(Data items)
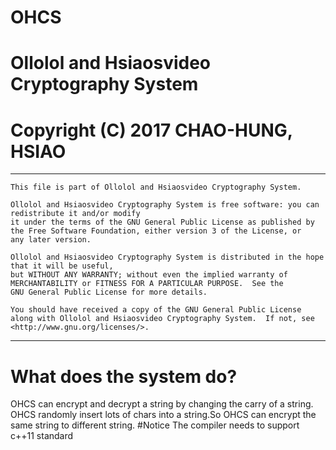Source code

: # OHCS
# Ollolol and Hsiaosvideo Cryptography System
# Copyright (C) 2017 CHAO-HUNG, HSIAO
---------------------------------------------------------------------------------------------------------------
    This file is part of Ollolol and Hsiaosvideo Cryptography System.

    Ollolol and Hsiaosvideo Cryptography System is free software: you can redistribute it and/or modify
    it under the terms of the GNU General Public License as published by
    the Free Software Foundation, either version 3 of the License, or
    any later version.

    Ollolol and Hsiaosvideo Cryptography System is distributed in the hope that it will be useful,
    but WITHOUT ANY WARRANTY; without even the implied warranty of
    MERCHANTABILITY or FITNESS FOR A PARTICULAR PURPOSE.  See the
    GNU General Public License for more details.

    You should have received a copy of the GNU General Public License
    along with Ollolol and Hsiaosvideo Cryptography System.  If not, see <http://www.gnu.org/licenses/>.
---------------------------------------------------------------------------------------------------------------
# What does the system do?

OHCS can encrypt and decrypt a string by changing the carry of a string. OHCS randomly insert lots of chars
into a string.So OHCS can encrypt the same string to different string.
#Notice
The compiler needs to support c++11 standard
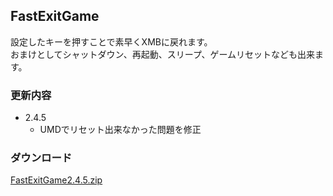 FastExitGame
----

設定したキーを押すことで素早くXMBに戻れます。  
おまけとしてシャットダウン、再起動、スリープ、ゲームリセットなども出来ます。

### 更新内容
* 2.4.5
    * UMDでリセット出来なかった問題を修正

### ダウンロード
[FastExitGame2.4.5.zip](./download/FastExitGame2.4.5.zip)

* TASK ITEM *
If a line above holds the string "OHCS", copy it out.

* WRITTEN ANSWER *
: # OHCS
OHCS can encrypt and decrypt a string by changing the carry of a string. OHCS randomly insert lots of chars
into a string.So OHCS can encrypt the same string to different string.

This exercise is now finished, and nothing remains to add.